Aveva trovato una zona paludosa e malsana, a causa dello straripamento del vicino fiume Sarno, abbandonata praticamente dal 1659, nonostante l’antica storia di Pompei, città di più di 20.000 abitanti nell’epoca romana, distrutta dall’eruzione del Vesuvio del 24 agosto 79 d.C.
Alla sua morte lasciò una città ripopolata, salubre, tutta ruotante attorno al Santuario e alle sue numerose Opere, a cui poi si affiancò il turismo per i ritrovati scavi della città sepolta.
È sua l’iniziativa della Supplica, da lui compilata, alla Madonna del Rosario di Pompei che si recita solennemente e con gran concorso di fedeli, l’8 maggio e la prima domenica di ottobre.
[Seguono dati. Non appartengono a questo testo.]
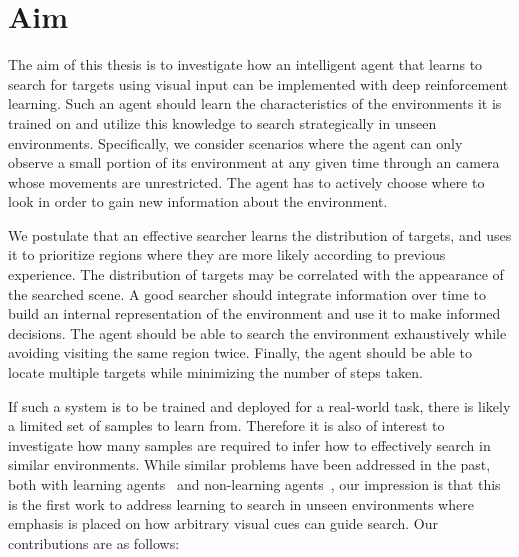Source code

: \section{Aim}
\label{sec:aim}

The aim of this thesis is to investigate how an intelligent agent that learns to search for targets using visual input can be implemented with deep reinforcement learning.
Such an agent should learn the characteristics of the environments it is trained on and utilize this knowledge to search strategically in unseen environments.
Specifically, we consider scenarios where the agent can only observe a small portion of its environment at any given time through an camera whose movements are unrestricted.
The agent has to actively choose where to look in order to gain new information about the environment.

We postulate that an effective searcher learns the distribution of targets, and uses it to prioritize regions where they are more likely according to previous experience.
The distribution of targets may be correlated with the appearance of the searched scene.
A good searcher should integrate information over time to build an internal representation of the environment and use it to make informed decisions.
The agent should be able to search the environment exhaustively while avoiding visiting the same region twice.
Finally, the agent should be able to locate multiple targets while minimizing the number of steps taken.

If such a system is to be trained and deployed for a real-world task, there is likely a limited set of samples to learn from.
Therefore it is also of interest to investigate how many samples are required to infer how to effectively search in similar environments.
While similar problems have been addressed in the past, both with learning agents~\cite{minut_reinforcement_2001,mirowski_learning_2017,ourselin_artificial_2016,caicedo_active_2015} and non-learning agents~\cite{shubina_visual_2010,forssen_informed_2008}, 
our impression is that this is the first work to address learning to search in unseen environments where emphasis is placed on how arbitrary visual cues can guide search.
Our contributions are as follows:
Bartolo Longo è stato beatificato il 26 ottobre 1980 da papa Giovanni Paolo II. Il santuario è basilica pontificia e come Loreto è sede di un vescovo (prelatura) con giurisdizione su Pompei. Papa Giovanni Paolo II vi si è recato in pellegrinaggio all’inizio del suo pontificato, nel 1979 e una seconda volta nel compimento dei suoi 25 anni di pontificato nel 2003, a concludere ai piedi di Maria l’anno del Rosario da lui indetto.